In some embodiments, system 100 has a wireless interface 118. Wireless interface 118 is coupled to antenna 116 to allow system 100 to communicate with other over-the-air communication devices. As such, system 100 may operate as a cellular device or a device that operates in wireless networks such as, for example, Wireless Local Area Networks (WLANs), WiMax and Mobile WiMax based systems, Wideband Code Division Multiple Access (WCDMA), and Global System for Mobile Communications (GSM) networks, any of which may or may not operate in accordance with one or more standards. The various embodiments of the invention are not limited to operate in the above network types; this is simply a list of examples. It should be understood that the scope of the present invention is not limited by the types of, the number of, or the frequency of the communication protocols that may be used by system 100. Embodiments are not, however, limited to wireless communication embodiments. Other non-wireless applications can use the various embodiments of the invention.


In some embodiments, wireless interface 118 may include one or more stand-alone Radio Frequency (RF) discrete or integrated analog circuits, and in other embodiments, wireless interface 118 may be embedded within an integrated circuit that includes other components. For example, in some embodiments, wireless interface 118 may be included on a common integrated circuit with processor 110.


Processor 110 includes at least one core 112, 114, and each core may include memory. For example, first core 112 may include volatile or nonvolatile memory such as PCM, FLASH, or RAM. Each core may include any combination of different types of memory without departing from the scope of the present invention. Processor 110 may execute instructions from any suitable memory within system 100. For example, any memory within a processor core, or any of the memory devices within system memory 120, may be considered a computer-readable medium that has instructions stored that when accessed cause processor 110 to perform embodiments of the invention.


Processor 110 is shown coupled to interface 105. Interface 105 provides communication between processor 110 and the various other devices coupled to interface 105. For example, processor 110 may communicate with memory devices in system memory 120, solid state disk (SSD) 140, as well as disk 170. Interface 105 can include serial and/or parallel buses to share information along with control signal lines to be used to provide handshaking between processor 110 and the various other devices coupled to interface 105.
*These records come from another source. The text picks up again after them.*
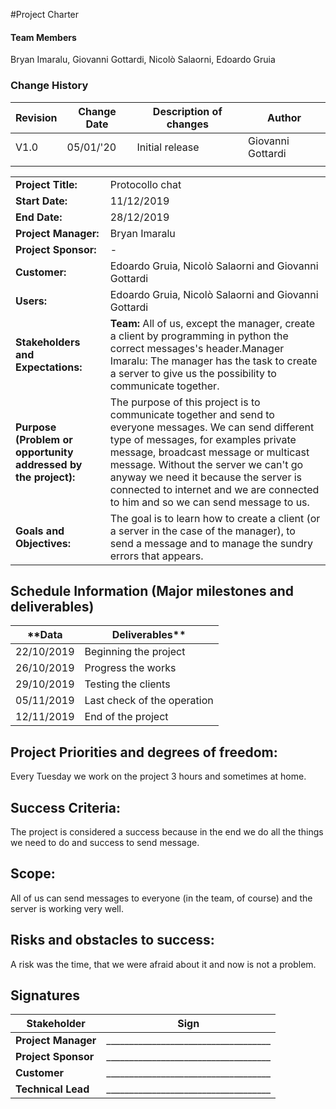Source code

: #Project Charter
#### Team Members

Bryan Imaralu, Giovanni Gottardi, Nicolò Salaorni, Edoardo Gruia

### Change History

| Revision | Change Date | Description of changes | Author |
| --- | --- | --- | --- |
| V1.0 | 05/01/&#39;20 | Initial release | Giovanni Gottardi |
|   |   |   |   |


|                    |                 |
| ------------------ | --------------- |
| **Project Title:** | Protocollo chat |
| **Start Date:** | 11/12/2019 | 
| **End Date:** | 28/12/2019 |
| **Project Manager:** | Bryan Imaralu |
| **Project Sponsor:** | - |
| **Customer:** | Edoardo Gruia, Nicolò Salaorni and Giovanni Gottardi |
| **Users:** | Edoardo Gruia, Nicolò Salaorni and Giovanni Gottardi |
| **Stakeholders and Expectations:** | **Team:** All of us, except the manager, create a client by programming in python the correct messages&#39;s header.Manager Imaralu: The manager has the task to create a server to give us the possibility to             communicate together. |
| **Purpose (Problem or opportunity addressed by the project):** | The purpose of this project is to communicate together and send to everyone messages. We can send different type of messages, for examples private message, broadcast message or multicast message. Without the server we can&#39;t go anyway we need it because the server is connected to internet and we are connected to him and so we can send message to us. |
| **Goals and Objectives:** | The goal is to learn how to create a client (or a server in the case of the manager), to send a message and to manage the sundry errors that appears. |

## Schedule Information (Major milestones and deliverables)
| **Data | Deliverables** |
| ------ | ---------------------- |
| 22/10/2019 | Beginning the project |
| 26/10/2019 | Progress the works |
| 29/10/2019 | Testing the clients |
| 05/11/2019 | Last check of the operation |
| 12/11/2019 | End of the project |

## Project Priorities and degrees of freedom: 
Every Tuesday we work on the project 3 hours and sometimes at home. 

## Success Criteria: 
The project is considered a success because in the end we do all the things we need to do and success to send message. 

## Scope: 
All of us can send messages to everyone (in the team, of course) and the server is working very well. 

## Risks and obstacles to success:  
A risk was the time, that we were afraid about it and now is not a problem. 

## Signatures

| **Stakeholder** | **Sign** |
| --------------- | ----------|
| **Project Manager** | ____________________________________ |
| **Project Sponsor** | ____________________________________ |
| **Customer** | ____________________________________ |
| **Technical Lead** | ____________________________________ |
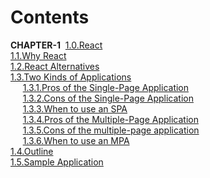 # Contents

__CHAPTER-1__ 
    ‎
    [1.0.React](CHAPTER-1.md#1.0.React)    
    [1.1.Why React](CHAPTER-1.md#11why-react)    
    [1.2.React Alternatives](CHAPTER-1.md#12React-Alternatives)  
    [1.3.Two Kinds of Applications](CHAPTER-1.md#13Two-Kinds-of-Applications)  
    &nbsp;&nbsp;&nbsp;&nbsp;&nbsp;[1.3.1.Pros of the Single-Page Application](CHAPTER-1.md#131pros-of-the-single-page-application)</pre>  
    &nbsp;&nbsp;&nbsp;&nbsp;&nbsp;[1.3.2.Cons of the Single-Page Application](CHAPTER-1.md#132cons-of-the-single-page-application)</pre>  
    &nbsp;&nbsp;&nbsp;&nbsp;&nbsp;[1.3.3.When to use an SPA](CHAPTER-1.md#133when-to-use-an-spa)</pre>  
    &nbsp;&nbsp;&nbsp;&nbsp;&nbsp;[1.3.4.Pros of the Multiple-Page Application](CHAPTER-1.md#134pros-of-the-multiple-page-application)</pre>  
    &nbsp;&nbsp;&nbsp;&nbsp;&nbsp;[1.3.5.Cons of the multiple-page application](CHAPTER-1.md#131pros-of-the-single-page-application)</pre>  
    &nbsp;&nbsp;&nbsp;&nbsp;&nbsp;[1.3.6.When to use an MPA](CHAPTER-1.md#136when-to-use-an-mpa)</pre>   
    [1.4.Outline](CHAPTER-1.md#14outline)   
    [1.5.Sample Application](CHAPTER-1.md#15sample-application)   
    


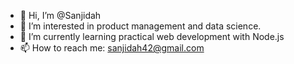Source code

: 
- 👋 Hi, I’m @Sanjidah
- 👀 I’m interested in product management and data science.
- 🌱 I’m currently learning practical web development with Node.js
- 📫 How to reach me: sanjidah42@gmail.com

<!--- - 💞️ I’m looking to collaborate on data related projects. --->
<!---
Sanjidah/Sanjidah is a ✨ special ✨ repository because its `README.md` (this file) appears on your GitHub profile.
You can click the Preview link to take a look at your changes.
--->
System 100 may or may not include disk 170. For example, some mobile phone embodiments do not include disk 170. Also for example, some computer embodiments include disk 170.


System memory 120 includes FLASH memory 122 and phase change memory (PCM) 124. FLASH memory stores information by storing charge on a floating gate in a Metal Oxide Semiconductor (MOS) transistor. The stored charge alters the threshold voltage of the transistor, and the difference in threshold voltage is “read” to determine whether the stored information is a “0” or a “1”. In some embodiments varying amounts of charge are stored on the floating gate to represent more than one bit of information per memory cell. This is sometimes referred to as Multi-Level Cell (MLC) FLASH. FLASH memory 122 may be any type of FLASH memory, including NOR FLASH memory, NAND single level cell (SLC) memory, or NAND multi-level cell (MLC) memory.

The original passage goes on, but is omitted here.